* **PROBLEM DESCRIPTION**: Retype, please, the listing from its opening line through the line that contains "- **User Empowerment**: Users", both included, without the pictures.

* **THE DATA**:

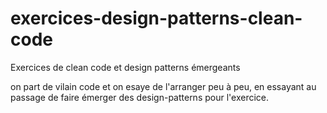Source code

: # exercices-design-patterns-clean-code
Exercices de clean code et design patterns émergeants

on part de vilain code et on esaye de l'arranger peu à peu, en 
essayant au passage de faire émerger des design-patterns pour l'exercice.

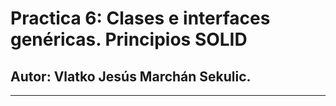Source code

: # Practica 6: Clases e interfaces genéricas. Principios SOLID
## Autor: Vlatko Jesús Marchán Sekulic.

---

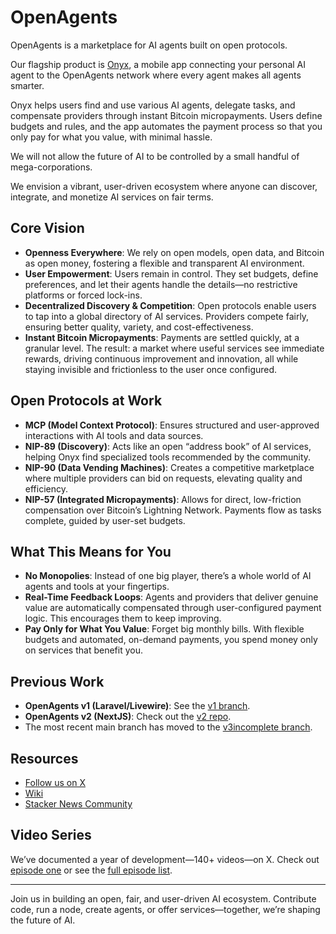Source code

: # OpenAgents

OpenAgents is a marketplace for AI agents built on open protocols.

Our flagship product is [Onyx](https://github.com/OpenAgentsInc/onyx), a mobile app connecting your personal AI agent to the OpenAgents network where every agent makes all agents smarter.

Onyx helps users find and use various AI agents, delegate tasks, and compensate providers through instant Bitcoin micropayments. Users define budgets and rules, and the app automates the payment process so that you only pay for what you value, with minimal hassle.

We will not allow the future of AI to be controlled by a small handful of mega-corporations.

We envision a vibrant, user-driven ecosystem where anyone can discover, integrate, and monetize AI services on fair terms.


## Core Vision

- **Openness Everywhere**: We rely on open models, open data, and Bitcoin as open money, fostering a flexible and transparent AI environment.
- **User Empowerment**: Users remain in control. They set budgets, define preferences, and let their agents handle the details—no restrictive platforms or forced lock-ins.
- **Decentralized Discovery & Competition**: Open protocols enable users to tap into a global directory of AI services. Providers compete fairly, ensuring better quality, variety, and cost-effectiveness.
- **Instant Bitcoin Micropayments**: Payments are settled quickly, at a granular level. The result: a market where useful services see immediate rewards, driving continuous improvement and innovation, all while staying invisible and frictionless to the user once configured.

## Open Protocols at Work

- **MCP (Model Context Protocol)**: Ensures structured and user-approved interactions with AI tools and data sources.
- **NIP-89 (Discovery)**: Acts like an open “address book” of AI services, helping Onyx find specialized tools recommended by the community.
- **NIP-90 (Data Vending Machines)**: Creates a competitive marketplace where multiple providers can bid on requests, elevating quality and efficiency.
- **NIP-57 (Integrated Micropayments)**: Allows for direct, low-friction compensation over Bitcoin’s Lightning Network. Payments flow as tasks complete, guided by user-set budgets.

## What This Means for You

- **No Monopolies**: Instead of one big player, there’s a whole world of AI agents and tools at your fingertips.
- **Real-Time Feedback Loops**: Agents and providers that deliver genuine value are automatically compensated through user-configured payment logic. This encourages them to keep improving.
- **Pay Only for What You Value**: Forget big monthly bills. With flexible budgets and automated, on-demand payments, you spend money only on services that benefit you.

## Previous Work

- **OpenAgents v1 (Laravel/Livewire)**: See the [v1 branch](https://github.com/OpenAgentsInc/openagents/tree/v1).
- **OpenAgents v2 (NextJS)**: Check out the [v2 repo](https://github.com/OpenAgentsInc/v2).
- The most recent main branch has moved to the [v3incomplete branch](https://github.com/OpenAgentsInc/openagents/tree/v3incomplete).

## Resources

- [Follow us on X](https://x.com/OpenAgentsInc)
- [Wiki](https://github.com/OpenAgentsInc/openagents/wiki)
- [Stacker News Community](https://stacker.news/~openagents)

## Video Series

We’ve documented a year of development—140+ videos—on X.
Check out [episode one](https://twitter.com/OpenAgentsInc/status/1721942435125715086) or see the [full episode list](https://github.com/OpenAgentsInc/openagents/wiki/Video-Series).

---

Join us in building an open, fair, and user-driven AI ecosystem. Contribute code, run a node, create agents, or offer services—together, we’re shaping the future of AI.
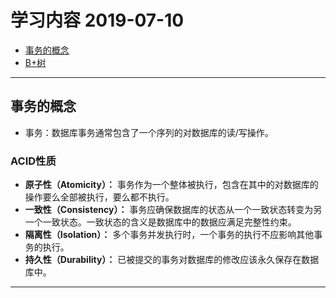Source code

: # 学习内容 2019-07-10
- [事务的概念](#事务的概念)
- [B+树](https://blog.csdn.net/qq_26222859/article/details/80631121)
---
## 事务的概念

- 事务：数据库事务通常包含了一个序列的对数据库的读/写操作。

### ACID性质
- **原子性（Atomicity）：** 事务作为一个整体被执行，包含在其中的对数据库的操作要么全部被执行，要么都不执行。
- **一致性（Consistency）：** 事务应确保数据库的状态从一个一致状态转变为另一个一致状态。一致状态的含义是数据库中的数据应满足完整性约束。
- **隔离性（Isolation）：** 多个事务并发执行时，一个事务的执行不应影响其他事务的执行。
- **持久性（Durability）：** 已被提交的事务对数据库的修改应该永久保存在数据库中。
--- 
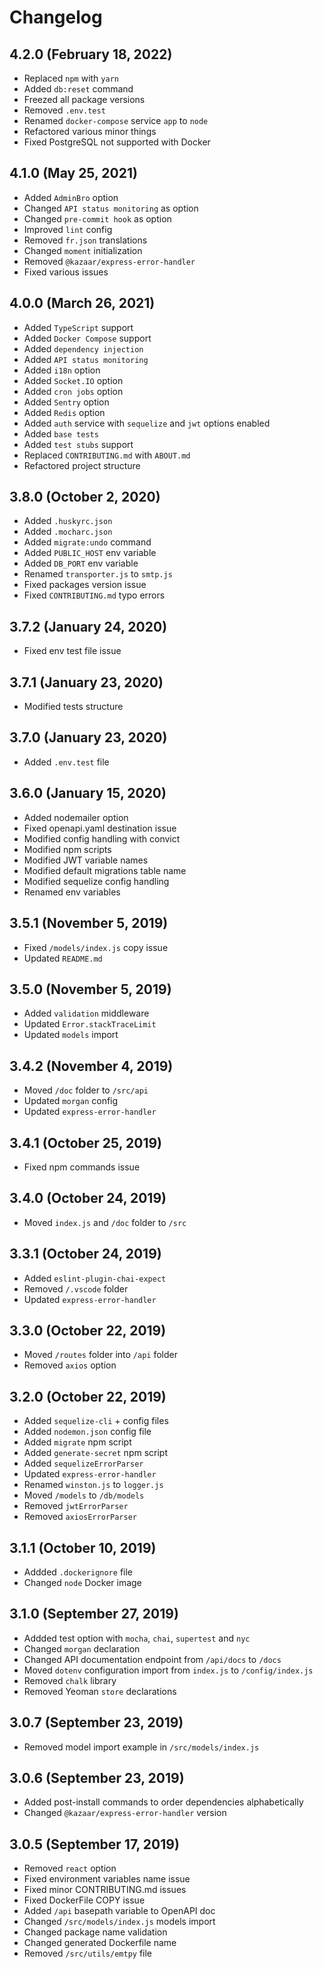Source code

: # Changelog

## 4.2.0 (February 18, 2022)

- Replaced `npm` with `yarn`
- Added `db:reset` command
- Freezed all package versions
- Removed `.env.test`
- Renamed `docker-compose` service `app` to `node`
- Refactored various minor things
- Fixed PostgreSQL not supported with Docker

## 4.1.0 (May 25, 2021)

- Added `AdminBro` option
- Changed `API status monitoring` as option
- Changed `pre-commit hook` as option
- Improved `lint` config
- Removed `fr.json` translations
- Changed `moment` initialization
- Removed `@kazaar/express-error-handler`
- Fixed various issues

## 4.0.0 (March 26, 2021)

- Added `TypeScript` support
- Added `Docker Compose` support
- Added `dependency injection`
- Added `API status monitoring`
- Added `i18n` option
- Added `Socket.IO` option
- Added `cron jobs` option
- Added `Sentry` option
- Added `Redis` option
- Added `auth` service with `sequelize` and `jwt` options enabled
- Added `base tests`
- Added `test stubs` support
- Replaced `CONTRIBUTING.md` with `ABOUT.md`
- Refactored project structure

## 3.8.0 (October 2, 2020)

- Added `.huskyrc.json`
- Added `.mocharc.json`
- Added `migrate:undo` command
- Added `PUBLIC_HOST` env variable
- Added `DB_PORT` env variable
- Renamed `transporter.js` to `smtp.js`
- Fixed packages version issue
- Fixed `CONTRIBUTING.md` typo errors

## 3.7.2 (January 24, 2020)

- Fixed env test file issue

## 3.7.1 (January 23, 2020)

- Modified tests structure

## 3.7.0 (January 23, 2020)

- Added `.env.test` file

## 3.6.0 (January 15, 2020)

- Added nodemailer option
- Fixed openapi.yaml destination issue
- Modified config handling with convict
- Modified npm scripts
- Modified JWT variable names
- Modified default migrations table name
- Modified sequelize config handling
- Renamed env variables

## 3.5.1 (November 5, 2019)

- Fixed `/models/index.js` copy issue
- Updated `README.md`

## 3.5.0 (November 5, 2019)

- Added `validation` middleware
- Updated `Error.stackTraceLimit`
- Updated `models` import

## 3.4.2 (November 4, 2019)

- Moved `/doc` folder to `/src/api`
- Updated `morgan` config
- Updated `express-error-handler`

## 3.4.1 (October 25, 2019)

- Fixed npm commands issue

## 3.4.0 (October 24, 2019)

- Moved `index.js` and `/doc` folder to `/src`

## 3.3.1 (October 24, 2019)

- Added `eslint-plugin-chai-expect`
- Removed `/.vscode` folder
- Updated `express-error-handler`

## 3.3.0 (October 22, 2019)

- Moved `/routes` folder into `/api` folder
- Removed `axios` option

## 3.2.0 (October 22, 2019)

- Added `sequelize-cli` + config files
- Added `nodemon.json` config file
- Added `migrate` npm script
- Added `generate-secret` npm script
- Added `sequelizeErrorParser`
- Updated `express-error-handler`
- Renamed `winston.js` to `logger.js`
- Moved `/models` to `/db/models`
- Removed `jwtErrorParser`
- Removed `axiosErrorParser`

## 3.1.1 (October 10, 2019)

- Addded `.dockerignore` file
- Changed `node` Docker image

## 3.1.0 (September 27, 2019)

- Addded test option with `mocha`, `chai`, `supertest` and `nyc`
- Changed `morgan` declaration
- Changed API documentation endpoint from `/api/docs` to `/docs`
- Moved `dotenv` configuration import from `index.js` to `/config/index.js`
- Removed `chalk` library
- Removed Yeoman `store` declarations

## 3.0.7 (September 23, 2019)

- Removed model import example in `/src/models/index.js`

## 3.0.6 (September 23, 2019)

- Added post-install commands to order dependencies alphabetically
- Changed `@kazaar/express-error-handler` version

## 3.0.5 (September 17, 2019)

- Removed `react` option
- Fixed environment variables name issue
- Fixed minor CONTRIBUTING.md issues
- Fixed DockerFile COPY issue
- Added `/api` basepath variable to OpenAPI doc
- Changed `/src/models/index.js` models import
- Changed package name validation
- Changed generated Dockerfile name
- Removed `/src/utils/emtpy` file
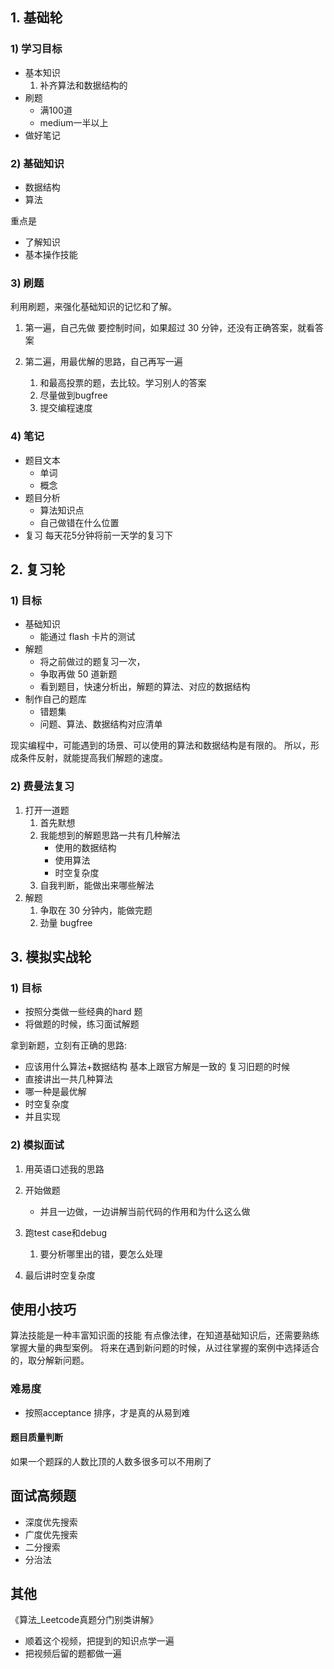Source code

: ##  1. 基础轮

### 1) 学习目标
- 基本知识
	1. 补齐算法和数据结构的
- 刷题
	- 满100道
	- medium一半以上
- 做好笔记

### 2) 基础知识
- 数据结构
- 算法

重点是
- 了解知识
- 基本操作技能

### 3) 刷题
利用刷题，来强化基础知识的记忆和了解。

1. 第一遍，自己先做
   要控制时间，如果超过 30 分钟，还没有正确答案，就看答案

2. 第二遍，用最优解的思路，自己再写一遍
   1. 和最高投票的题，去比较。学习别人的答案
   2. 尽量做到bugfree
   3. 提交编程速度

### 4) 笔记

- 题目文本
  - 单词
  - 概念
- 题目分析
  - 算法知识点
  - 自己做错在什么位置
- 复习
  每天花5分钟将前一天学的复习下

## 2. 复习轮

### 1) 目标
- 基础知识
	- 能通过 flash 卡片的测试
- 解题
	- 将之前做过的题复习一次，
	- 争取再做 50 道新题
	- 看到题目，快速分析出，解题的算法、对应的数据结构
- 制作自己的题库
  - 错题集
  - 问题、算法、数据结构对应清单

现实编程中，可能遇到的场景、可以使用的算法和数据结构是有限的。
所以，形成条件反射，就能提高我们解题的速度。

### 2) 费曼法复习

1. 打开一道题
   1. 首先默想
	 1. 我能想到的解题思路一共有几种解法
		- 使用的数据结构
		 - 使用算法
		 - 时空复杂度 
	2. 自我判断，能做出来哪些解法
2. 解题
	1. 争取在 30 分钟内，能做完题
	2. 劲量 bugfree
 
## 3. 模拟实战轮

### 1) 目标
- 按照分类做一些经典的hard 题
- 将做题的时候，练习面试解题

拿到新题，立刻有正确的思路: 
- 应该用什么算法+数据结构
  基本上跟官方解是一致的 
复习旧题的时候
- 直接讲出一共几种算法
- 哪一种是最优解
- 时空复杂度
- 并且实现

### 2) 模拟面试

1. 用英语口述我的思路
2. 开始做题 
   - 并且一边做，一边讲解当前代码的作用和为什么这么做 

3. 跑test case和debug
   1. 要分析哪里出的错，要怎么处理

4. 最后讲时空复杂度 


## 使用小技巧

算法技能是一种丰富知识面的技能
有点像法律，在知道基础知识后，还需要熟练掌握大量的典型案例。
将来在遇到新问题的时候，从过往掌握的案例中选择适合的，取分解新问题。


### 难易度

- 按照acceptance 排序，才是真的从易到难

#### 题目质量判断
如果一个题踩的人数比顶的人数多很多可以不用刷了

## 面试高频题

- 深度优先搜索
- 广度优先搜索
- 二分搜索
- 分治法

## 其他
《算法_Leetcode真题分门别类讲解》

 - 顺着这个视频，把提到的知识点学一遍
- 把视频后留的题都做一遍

* **ANSWER TO THE EXERCISE**:
Source code

: # exercices-design-patterns-clean-code
Exercices de clean code et design patterns émergeants

on part de vilain code et on esaye de l'arranger peu à peu, en 
essayant au passage de faire émerger des design-patterns pour l'exercice.

Source code

: # Practica 6: Clases e interfaces genéricas. Principios SOLID
## Autor: Vlatko Jesús Marchán Sekulic.

---

Source code

: # OpenAgents

OpenAgents is a marketplace for AI agents built on open protocols.

Our flagship product is [Onyx](https://github.com/OpenAgentsInc/onyx), a mobile app connecting your personal AI agent to the OpenAgents network where every agent makes all agents smarter.

Onyx helps users find and use various AI agents, delegate tasks, and compensate providers through instant Bitcoin micropayments. Users define budgets and rules, and the app automates the payment process so that you only pay for what you value, with minimal hassle.

We will not allow the future of AI to be controlled by a small handful of mega-corporations.

We envision a vibrant, user-driven ecosystem where anyone can discover, integrate, and monetize AI services on fair terms.


## Core Vision

- **Openness Everywhere**: We rely on open models, open data, and Bitcoin as open money, fostering a flexible and transparent AI environment.
- **User Empowerment**: Users remain in control. They set budgets, define preferences, and let their agents handle the details—no restrictive platforms or forced lock-ins.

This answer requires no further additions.